4. March 2014 23:46
You really have to admit that the role of a software 'tester' doesn't sound as sexy as other developer jobs. In fact that's probably why the official title of 'testers' at Microsoft is 'Software DEVELOPMENT ENGINEER in Test' to convey that these folks are just as capable of developers as your standard software developer. Microsoft has truly innovated on this role in a way that most other software firms haven't. So much so, that in the past few years the 'SDET' role has just started spreading out to other reputable organizations such as Google and Amazon.
I spent a little over 2 years as a tester at Microsoft within the .NET Runtime (Common Language Runtime for you .NET fanboys out there) right after I got my Computer Engineering undergraduate degree. During that time Microsoft has churned the organization heavily as you may have seen in the tech blogs. With that churn, the role of the test position has shifted as well.
As a Microsoft SDET my job really wasn't to ensure that a particular API behaved in a certain way or that the unit test coverage of a certain feature was implemented. Our developers were responsible for doing that work. Instead the SDET work focused on test tooling such as static validation tools and sophisticated, reliable infrastructure that would run end-to-end and unit level tests that drove developer productivity. Developers were responsible for ensuring that the quality of the code they checked in was up to snuff. Testers like myself ensured that the holistic quality of the product was sound. This could be anything from harnessing apps to creating sophisticated semantic validation tools that could determine if two pieces of generated code were the 'same'.
Now, don't get me wrong my SDET experience may be differ from teams with products with faster cycles like online services but the theme remains the same.
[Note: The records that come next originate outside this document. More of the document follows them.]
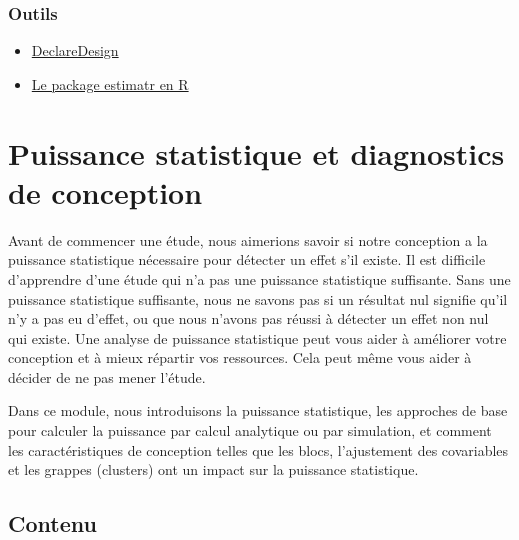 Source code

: \documentclass[
  12pt,
]{book}
\begin{document}
\hypertarget{outils-2}{%
\subsection{Outils}\label{outils-2}}

\begin{itemize}
\item
  \href{https://declaredesign.org}{DeclareDesign}
\item
  \href{https://declaredesign.org/r/estimatr/}{Le package estimatr en R}
\end{itemize}

\hypertarget{puissance-statistique-et-diagnostics-de-conception}{%
\chapter{Puissance statistique et diagnostics de conception}\label{puissance-statistique-et-diagnostics-de-conception}}

Avant de commencer une étude, nous aimerions savoir si notre conception a la puissance statistique nécessaire pour détecter un effet s'il existe. Il est difficile d'apprendre d'une étude qui n'a pas une puissance statistique suffisante. Sans une puissance statistique suffisante, nous ne savons pas si un résultat nul signifie qu'il n'y a pas eu d'effet, ou que nous n'avons pas réussi à détecter un effet non nul qui existe. Une analyse de puissance statistique peut vous aider à améliorer votre conception et à mieux répartir vos ressources. Cela peut même vous aider à décider de ne pas mener l'étude.

Dans ce module, nous introduisons la puissance statistique, les approches de base pour calculer la puissance par calcul analytique ou par simulation, et comment les caractéristiques de conception telles que les blocs, l'ajustement des covariables et les grappes (clusters) ont un impact sur la puissance statistique.

\hypertarget{contenu-5}{%
\section{Contenu}\label{contenu-5}}
\end{document}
Testers at Microsoft are not simply 'point-n-click' testers. They do a lot of really sophisticated things and focus on ensuring the quality of the customer scenarios in the product. This is a lot more fun than what the title of 'tester' conveys.
What are the skills required? In general I would say it's nearly the same as any highly talent developer with an increased emphasis on creativity. You gotta have that creative edge to think about really cool ways to validate the product and even validate things like the usage of a feature through things like telemetry systems.